Em Campinas, também houve uma mudança significativa nas políticas com maior compreensão acerca do conceito de serviços ecossistêmicos e dos cobenefícios das SBN por parte dos gestores públicos municipais. Inicialmente, entendia-se um parque linear como um meio de conservar a área de preservação permanente (APP), mas esta noção de suprir o déficit de verde foi ampliada, transcendendo o limite do parque. Passando a considerar os benefícios para os moradores do bairro, do município e da região.
Embora as SBN sejam necessárias e relevantes no enfrentamento dos impactos das mudanças climáticas, elas ainda são incipientes no caso brasileiro e estão aquém dos desafios resultantes dessas mudanças. De toda forma, as SBN têm aberto novos caminhos para a governança climática nas cidades brasileiras, o que traz a necessidade de se ampliar o conhecimento sobre elas.

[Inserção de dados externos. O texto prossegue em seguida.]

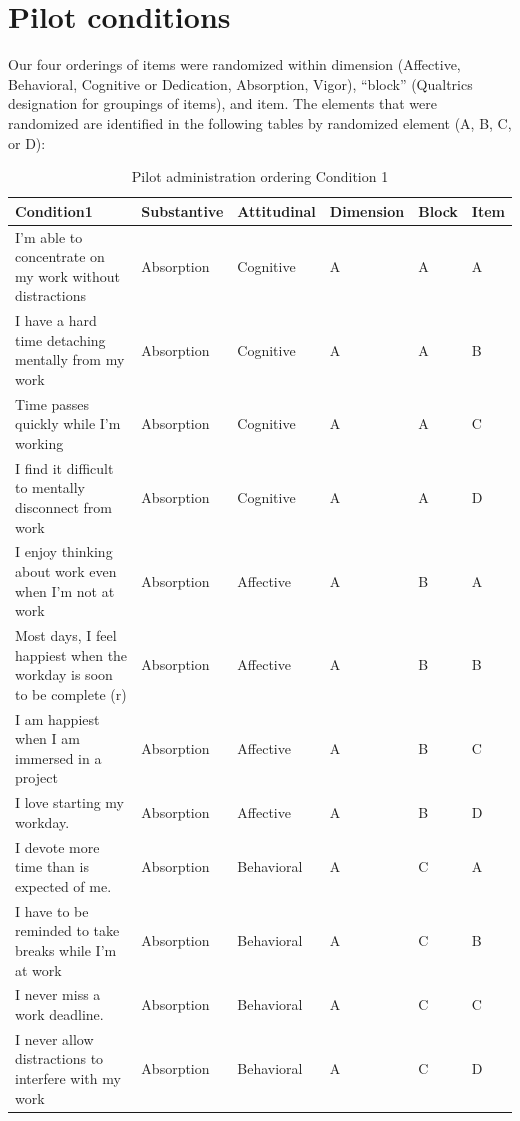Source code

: \documentclass[
]{book}
\begin{document}
\hypertarget{pilot2}{%
\chapter{Pilot conditions}\label{pilot2}}

Our four orderings of items were randomized within dimension (Affective, Behavioral, Cognitive or Dedication, Absorption, Vigor), ``block'' (Qualtrics designation for groupings of items), and item. The elements that were randomized are identified in the following tables by randomized element (A, B, C, or D):

\begin{table}

\caption{\label{tab:conditions}Pilot administration ordering Condition 1}
\centering
\begin{tabular}[t]{l|l|l|l|l|l}
\hline
Condition1 & Substantive & Attitudinal & Dimension & Block & Item\\
\hline
I’m able to concentrate on my work without distractions & Absorption & Cognitive & A & A & A\\
\hline
I have a hard time detaching mentally from my work & Absorption & Cognitive & A & A & B\\
\hline
Time passes quickly while I’m working & Absorption & Cognitive & A & A & C\\
\hline
I find it difficult to mentally disconnect from work & Absorption & Cognitive & A & A & D\\
\hline
I enjoy thinking about work even when I’m not at work & Absorption & Affective & A & B & A\\
\hline
Most days, I feel happiest when the workday is soon to be complete (r) & Absorption & Affective & A & B & B\\
\hline
I am happiest when I am immersed in a project & Absorption & Affective & A & B & C\\
\hline
I love starting my workday. & Absorption & Affective & A & B & D\\
\hline
I devote more time than is expected of me. & Absorption & Behavioral & A & C & A\\
\hline
I have to be reminded to take breaks while I’m at work & Absorption & Behavioral & A & C & B\\
\hline
I never miss a work deadline. & Absorption & Behavioral & A & C & C\\
\hline
I never allow distractions to interfere with my work & Absorption & Behavioral & A & C & D\\
\hline

\end{tabular}
\end{table}
\end{document}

*Fabiana Barbi Seleguim é cientista social e ambiental, pesquisadora de pós-doutorado no Nepam (Núcleo de Estudos e Pesquisas Ambientais), participa do Laboratório LabGec (Social Dimensions of Global Environmental Changes in the Global South) e integra as redes de pesquisadores do Earth System Governance Project e Urban Climate Change Research Network.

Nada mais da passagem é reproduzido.